"Sebelum membaca, absen jam berapa kamu baca part ini."
• Selamat Membaca •
•••
Dering alarm terdengar kencang, membuat seorang perempuan diatas kasur yang tubuhnya tertutupi dengan selimut melenguh pelan. Terganggu mendengar suara yang memenuhi langit-langit kamarnya. Tangannya bergerak tak tentu arah, mencoba menggapai alarm untuk mematikannya.
"Aduh!" Mencoba bangkit dari tidurnya, ringisan itu yang keluar pertama kali dari mulutnya.
Menghiraukan rasa sakit yang terasa hampir di seluruh tubuhnya, terutama bagian bawahnya, perempuan itu mengedarkan pandangannya saat retinanya tak menangkap entitas seseorang yang bersamanya tadi malam.
"Gaz?" seru perempuan itu sedikit keras, berharap seseorang yang ia panggil namanya menyahuti panggilannya. Lengang sejenak, tidak ada suara selain detik jam yang terdengar beraturan.

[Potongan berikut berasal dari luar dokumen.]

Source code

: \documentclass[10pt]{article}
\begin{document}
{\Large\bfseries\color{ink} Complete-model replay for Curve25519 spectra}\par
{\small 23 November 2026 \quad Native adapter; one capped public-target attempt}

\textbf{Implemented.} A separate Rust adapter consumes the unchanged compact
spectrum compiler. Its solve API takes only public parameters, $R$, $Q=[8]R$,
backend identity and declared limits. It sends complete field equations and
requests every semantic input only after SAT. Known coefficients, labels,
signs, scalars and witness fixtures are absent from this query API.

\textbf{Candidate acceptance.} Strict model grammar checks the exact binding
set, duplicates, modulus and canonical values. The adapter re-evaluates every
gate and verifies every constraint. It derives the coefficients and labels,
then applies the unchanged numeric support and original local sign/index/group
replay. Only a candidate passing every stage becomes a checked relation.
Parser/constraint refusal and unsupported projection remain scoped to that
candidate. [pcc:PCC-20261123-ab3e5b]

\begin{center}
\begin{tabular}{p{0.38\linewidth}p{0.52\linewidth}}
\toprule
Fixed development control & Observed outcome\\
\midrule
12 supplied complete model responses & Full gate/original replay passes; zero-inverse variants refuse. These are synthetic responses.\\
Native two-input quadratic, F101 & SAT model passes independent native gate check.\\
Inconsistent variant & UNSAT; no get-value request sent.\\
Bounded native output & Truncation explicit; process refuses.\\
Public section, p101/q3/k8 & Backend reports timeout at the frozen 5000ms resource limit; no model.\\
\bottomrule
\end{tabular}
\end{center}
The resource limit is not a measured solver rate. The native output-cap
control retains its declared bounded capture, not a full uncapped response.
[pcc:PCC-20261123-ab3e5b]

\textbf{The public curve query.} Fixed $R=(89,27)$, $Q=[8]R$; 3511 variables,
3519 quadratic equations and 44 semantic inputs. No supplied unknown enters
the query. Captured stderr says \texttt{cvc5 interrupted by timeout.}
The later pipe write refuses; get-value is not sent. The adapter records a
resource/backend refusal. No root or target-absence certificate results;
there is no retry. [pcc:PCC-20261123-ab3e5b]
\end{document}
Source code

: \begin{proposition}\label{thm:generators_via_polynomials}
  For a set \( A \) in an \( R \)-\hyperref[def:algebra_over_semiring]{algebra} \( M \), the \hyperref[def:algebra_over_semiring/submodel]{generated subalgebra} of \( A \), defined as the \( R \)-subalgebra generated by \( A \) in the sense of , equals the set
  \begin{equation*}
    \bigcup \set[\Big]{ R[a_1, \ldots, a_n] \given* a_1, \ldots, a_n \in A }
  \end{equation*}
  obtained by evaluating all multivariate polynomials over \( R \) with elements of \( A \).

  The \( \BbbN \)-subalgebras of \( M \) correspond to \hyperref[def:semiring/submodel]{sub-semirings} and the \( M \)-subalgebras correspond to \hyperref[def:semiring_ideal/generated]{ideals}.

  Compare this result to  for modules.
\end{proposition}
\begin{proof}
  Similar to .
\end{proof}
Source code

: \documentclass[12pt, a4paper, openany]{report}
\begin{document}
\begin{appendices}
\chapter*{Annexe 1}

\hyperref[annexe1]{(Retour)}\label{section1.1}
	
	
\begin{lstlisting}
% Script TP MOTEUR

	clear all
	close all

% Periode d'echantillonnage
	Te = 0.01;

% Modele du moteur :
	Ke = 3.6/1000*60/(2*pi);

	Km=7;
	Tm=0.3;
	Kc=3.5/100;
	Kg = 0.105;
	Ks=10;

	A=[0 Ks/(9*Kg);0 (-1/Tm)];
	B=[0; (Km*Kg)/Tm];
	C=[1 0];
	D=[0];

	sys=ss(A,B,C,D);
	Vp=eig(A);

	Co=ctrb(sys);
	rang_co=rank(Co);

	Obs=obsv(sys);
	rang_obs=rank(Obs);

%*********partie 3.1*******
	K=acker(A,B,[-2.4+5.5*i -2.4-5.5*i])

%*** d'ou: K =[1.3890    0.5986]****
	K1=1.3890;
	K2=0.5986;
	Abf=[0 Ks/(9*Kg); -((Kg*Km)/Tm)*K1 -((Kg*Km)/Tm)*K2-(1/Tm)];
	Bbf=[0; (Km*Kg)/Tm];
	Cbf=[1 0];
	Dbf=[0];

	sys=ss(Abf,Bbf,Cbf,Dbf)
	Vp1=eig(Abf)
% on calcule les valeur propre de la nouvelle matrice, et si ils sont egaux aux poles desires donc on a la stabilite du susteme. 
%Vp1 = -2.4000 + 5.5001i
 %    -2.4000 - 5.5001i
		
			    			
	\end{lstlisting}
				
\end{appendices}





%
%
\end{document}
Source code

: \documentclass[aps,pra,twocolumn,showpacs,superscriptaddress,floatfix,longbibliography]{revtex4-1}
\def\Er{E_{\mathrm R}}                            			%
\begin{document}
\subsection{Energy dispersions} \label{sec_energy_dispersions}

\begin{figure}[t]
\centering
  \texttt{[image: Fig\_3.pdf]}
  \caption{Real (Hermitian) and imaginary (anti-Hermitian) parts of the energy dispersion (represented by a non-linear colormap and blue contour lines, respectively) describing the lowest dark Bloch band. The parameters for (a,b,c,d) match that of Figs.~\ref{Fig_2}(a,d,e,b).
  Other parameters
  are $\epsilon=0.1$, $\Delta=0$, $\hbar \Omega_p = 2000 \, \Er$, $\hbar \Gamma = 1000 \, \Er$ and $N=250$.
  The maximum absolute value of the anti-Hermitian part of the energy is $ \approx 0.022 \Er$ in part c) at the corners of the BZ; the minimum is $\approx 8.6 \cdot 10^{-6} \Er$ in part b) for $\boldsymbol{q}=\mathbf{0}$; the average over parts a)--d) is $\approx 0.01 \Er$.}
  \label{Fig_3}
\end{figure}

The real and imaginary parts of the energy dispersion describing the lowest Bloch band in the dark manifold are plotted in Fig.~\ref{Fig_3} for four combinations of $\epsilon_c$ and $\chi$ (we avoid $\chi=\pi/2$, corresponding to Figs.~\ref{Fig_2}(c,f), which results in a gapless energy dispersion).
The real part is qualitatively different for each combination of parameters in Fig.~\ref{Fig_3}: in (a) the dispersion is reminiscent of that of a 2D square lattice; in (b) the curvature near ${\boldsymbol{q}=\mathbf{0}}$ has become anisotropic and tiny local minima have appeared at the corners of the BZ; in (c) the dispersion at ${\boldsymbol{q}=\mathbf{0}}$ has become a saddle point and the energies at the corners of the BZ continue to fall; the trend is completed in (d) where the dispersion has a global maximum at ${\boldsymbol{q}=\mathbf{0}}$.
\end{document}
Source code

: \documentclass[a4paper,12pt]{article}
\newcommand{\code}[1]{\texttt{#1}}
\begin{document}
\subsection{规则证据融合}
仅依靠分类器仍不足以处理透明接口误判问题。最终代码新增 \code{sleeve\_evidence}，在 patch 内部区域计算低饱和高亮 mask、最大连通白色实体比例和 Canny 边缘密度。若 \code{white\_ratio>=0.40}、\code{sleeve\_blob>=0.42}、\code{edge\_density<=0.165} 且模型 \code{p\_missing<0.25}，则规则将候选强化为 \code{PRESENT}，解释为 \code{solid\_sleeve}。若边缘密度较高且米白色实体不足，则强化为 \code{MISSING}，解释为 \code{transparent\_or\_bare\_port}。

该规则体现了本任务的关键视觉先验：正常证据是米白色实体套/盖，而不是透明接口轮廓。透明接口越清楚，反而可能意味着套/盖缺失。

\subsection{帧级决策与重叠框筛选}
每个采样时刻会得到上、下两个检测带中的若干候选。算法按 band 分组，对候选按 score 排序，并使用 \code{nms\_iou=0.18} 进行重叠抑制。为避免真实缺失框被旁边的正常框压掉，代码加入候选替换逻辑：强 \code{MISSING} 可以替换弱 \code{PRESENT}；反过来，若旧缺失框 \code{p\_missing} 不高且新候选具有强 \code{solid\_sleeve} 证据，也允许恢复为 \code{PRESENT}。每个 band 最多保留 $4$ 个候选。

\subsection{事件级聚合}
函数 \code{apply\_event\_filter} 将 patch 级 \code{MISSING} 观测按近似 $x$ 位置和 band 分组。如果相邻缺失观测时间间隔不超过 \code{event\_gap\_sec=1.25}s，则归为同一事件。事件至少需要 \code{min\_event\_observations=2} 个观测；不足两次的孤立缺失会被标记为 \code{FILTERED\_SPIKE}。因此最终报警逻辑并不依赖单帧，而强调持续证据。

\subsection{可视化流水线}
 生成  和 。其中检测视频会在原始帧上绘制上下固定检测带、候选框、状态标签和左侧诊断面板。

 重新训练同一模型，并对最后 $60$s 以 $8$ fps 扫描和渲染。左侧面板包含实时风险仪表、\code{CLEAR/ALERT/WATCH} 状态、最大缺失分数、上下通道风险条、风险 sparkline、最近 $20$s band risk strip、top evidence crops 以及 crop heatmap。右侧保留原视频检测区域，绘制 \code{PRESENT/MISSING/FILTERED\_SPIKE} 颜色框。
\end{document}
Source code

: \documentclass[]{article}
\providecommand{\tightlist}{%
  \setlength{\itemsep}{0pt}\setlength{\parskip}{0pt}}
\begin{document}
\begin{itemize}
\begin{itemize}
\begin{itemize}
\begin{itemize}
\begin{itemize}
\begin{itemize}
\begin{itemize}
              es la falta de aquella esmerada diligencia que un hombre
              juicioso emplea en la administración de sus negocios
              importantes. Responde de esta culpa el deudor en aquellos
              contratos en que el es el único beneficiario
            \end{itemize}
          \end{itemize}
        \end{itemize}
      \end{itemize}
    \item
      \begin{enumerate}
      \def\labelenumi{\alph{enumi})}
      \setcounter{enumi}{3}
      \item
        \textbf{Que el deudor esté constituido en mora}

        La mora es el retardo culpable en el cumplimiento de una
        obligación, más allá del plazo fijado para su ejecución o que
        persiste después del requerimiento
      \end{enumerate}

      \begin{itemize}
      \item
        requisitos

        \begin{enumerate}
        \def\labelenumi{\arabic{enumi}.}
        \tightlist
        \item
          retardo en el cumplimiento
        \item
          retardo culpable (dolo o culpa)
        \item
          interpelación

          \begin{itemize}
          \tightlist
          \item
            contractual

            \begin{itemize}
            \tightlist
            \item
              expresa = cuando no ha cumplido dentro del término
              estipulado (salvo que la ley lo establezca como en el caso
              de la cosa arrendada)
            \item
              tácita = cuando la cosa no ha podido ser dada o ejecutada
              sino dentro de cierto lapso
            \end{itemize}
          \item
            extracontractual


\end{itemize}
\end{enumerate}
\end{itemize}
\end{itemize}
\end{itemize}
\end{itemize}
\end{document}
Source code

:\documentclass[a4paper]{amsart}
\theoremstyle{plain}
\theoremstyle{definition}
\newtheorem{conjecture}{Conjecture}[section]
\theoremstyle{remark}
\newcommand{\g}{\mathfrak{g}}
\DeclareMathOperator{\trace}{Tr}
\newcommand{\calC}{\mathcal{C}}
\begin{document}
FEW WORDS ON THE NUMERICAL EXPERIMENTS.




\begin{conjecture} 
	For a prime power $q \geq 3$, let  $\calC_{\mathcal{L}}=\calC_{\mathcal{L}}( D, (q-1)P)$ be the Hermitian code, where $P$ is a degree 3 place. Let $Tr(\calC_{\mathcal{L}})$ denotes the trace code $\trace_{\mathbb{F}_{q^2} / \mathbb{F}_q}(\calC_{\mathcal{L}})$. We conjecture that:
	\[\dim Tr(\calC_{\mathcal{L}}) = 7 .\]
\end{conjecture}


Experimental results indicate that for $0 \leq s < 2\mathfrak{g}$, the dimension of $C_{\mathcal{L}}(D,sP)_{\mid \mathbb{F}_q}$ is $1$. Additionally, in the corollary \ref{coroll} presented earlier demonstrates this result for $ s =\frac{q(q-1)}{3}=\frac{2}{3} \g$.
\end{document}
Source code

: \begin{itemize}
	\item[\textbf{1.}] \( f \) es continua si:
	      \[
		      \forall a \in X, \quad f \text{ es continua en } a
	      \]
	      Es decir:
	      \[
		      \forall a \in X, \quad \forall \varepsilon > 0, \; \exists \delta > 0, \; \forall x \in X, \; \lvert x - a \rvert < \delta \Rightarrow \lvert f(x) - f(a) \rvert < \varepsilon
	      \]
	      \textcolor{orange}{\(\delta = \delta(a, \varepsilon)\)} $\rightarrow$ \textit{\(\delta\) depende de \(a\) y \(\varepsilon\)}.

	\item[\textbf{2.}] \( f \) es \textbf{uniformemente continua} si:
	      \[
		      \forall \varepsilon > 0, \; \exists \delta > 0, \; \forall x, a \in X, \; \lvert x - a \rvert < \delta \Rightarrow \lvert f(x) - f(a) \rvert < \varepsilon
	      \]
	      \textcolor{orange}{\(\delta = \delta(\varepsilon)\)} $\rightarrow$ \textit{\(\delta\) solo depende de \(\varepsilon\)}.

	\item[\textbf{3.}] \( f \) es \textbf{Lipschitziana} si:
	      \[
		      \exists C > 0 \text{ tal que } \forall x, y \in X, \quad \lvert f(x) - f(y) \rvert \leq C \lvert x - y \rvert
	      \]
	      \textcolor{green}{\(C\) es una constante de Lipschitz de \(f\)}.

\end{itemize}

Menghela nafas, perempuan itu, Arini namanya, kembali menjatuhkan tubuhnya pada kasur. Masih ada satu jam untuk bersiap-siap ke sekolah.
Matanya menatap atap kamarnya, kamar kos yang terhitung hampir dua bulan sudah ditempatinya. Seorang diri.
Sekitar dua bulan yang lalu, Ayahnya memberitahukan kabar yang membuatnya terkejut. Perusahaan tempat Ayahnya bekerja meminta Ayahnya untuk pindah ke luar kota. Sang Ayah tentu tidak bisa menolak.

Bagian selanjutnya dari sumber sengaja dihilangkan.